= Exercise =
Write out only the lines running from the one that contains "## 二、不采纳或延期的意见" to the end of the material, both ends included.

===== Supplied data =====

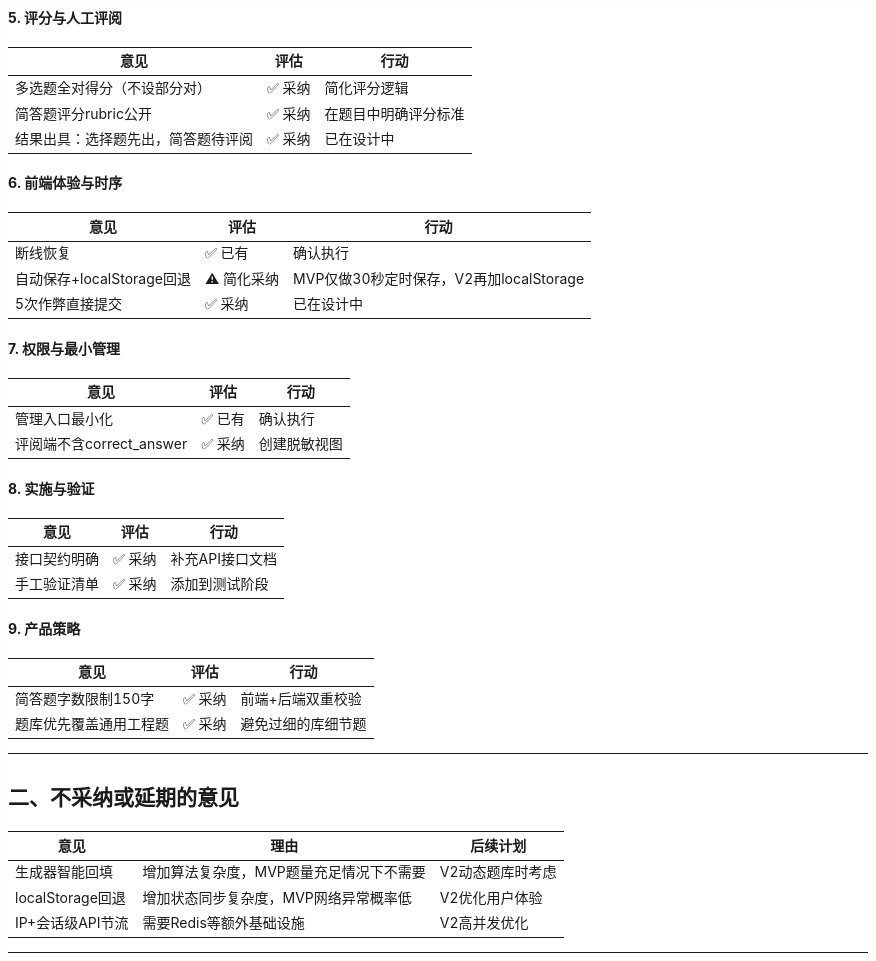 #### 5. 评分与人工评阅
| 意见 | 评估 | 行动 |
|-----|------|------|
| 多选题全对得分（不设部分对） | ✅ 采纳 | 简化评分逻辑 |
| 简答题评分rubric公开 | ✅ 采纳 | 在题目中明确评分标准 |
| 结果出具：选择题先出，简答题待评阅 | ✅ 采纳 | 已在设计中 |

#### 6. 前端体验与时序
| 意见 | 评估 | 行动 |
|-----|------|------|
| 断线恢复 | ✅ 已有 | 确认执行 |
| 自动保存+localStorage回退 | ⚠️ 简化采纳 | MVP仅做30秒定时保存，V2再加localStorage |
| 5次作弊直接提交 | ✅ 采纳 | 已在设计中 |

#### 7. 权限与最小管理
| 意见 | 评估 | 行动 |
|-----|------|------|
| 管理入口最小化 | ✅ 已有 | 确认执行 |
| 评阅端不含correct_answer | ✅ 采纳 | 创建脱敏视图 |

#### 8. 实施与验证
| 意见 | 评估 | 行动 |
|-----|------|------|
| 接口契约明确 | ✅ 采纳 | 补充API接口文档 |
| 手工验证清单 | ✅ 采纳 | 添加到测试阶段 |

#### 9. 产品策略
| 意见 | 评估 | 行动 |
|-----|------|------|
| 简答题字数限制150字 | ✅ 采纳 | 前端+后端双重校验 |
| 题库优先覆盖通用工程题 | ✅ 采纳 | 避免过细的库细节题 |

---

## 二、不采纳或延期的意见

| 意见 | 理由 | 后续计划 |
|-----|------|---------|
| 生成器智能回填 | 增加算法复杂度，MVP题量充足情况下不需要 | V2动态题库时考虑 |
| localStorage回退 | 增加状态同步复杂度，MVP网络异常概率低 | V2优化用户体验 |
| IP+会话级API节流 | 需要Redis等额外基础设施 | V2高并发优化 |

---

=====

= Solved problem =
## 二、不采纳或延期的意见

| 意见 | 理由 | 后续计划 |
|-----|------|---------|
| 生成器智能回填 | 增加算法复杂度，MVP题量充足情况下不需要 | V2动态题库时考虑 |
| localStorage回退 | 增加状态同步复杂度，MVP网络异常概率低 | V2优化用户体验 |
| IP+会话级API节流 | 需要Redis等额外基础设施 | V2高并发优化 |

---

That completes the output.